Would be interested to hear how you went Pro and how you think it is for people these days and the best way to do it.

I think a lot of people don't think they should be charging for their photos in some ways (rightly or wrongly).

Seb Rogers

Long story short: back in 1996 I had £500 in the bank, an old F801 with 3 lenses, no debts and no dependants. I gave myself a year to turn a profit. Within 2 1/2 years I'd bought my first house and I've never looked back :)

It's much harder now, largely because there's so much competition. Anyone who wants to turn pro (in other words, earn the bulk of their living from photography) needs to be commercially minded from the outset. Simple as that.

Much of my direct competition has turned up since dSLRs became (more or less) affordable. I can think of only two of the half dozen or so recent UK-based pro bike photographers who earn a full-time living from their photography; the others have other sources of income out of necessity.

If you're not sure whether or not you should be charging for your photos, don't give up the day job :) And (if you haven't already) watch Harlan Ellison's youtube rant: http://www.youtube.com/watch?v=mj5IV23g-fE

Andy

Interesting. Didn't realise there were so few pro full time mountainbike photographers.

I guess the other thing is that at the lower end of the scale is that people do it purely for pleasure and that they aren't interested in any financial reward - more just recognition from their peers or a few comments on Flickr.

Will watch the rant later.

Seb Rogers

Those figures are UK only. There are more full-time pros in north America, though most of them earn the bulk of their income from commercial shoots rather than editorial (commercial pays much better), and many of them double up as snow sports snappers in the winter.

Few aspiring pros bother to research the market before launching into it (I was as guilty of that as anyone ;-)). It's over-saturated right now, which puts big pressure on fees and, by extension, margins. Not a good time to be launching a career. Doesn't mean it can't be done, but to make it stick you're going to have to be very, very good, very stubborn and very disciplined about making the sums add up...

Colin

Some impressive pics up there Seb, nice work and motivates me to continue my efforts in search of the perfect pic;-)

I think the main point here is just don't give your work away for free. Always aims to get paid for it and hold out until you do. Obviously the rate should be commensurate with how good the image is, how much time/effort has gone into getting it, and what it's going to be used for and where. It's not just photogs who are to blame (perhaps desperate to get something in print) because I think the bike industry, to some extent, can also be blamed. Free pics in return for publicity, right?

From what I see, editorial pays fairly but you aint gonna make a good living from it. The ones that do well are into commercial work, and/or topping up the funds by doing weddings.

The bike industry seems to work in interesting ways, and photogs certainly have to be careful. After all, there's good reason why skilled riders are given gear/frames/clothes for free since they're then mobile advertising boards.

Then again, some magazines pay pretty well for photos and stories. The ones that don't are usually easy to spot with the poorer quality photos they include. The successful mags do charge a surprising amount for advertising so it is only right that this should trickle down to the photogs.

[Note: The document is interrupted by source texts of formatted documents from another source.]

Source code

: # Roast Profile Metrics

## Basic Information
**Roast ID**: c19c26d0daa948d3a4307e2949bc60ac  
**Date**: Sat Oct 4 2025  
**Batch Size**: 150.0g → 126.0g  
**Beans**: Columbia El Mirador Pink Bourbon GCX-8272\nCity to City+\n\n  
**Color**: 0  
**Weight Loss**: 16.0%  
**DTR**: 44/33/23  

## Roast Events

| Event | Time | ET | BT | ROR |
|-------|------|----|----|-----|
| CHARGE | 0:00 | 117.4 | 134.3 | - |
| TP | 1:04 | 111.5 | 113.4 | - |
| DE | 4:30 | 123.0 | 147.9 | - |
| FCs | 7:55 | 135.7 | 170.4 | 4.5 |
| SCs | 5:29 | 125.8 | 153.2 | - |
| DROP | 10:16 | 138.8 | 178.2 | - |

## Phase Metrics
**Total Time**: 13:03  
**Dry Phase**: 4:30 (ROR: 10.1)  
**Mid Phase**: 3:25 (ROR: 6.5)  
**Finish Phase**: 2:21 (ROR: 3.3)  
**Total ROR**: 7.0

To a certain extent you have to be stubborn and hold out for the right deal, right. But you've also got to get your ass out there taking interesting shots and bringing them to the mags, continuously showing them what you have and and being positive about things. It aint all bad. It's actually good fun:)


Seb Rogers

Hi Colin,

I hope I never implied it was all bad... and I'd certainly agree that it's fun :) But perhaps that's part of the problem - the fun bits can get in the way of good commercial decisions, and that's a problem if the pics you take are earning you a living.

I've said it before and I'll say it again: photography is a special case that gets people all fired up about all sorts of wonderful stuff to do with creative fulfillment, but that leaves photographers vulnerable to being exploited (whether knowingly or not).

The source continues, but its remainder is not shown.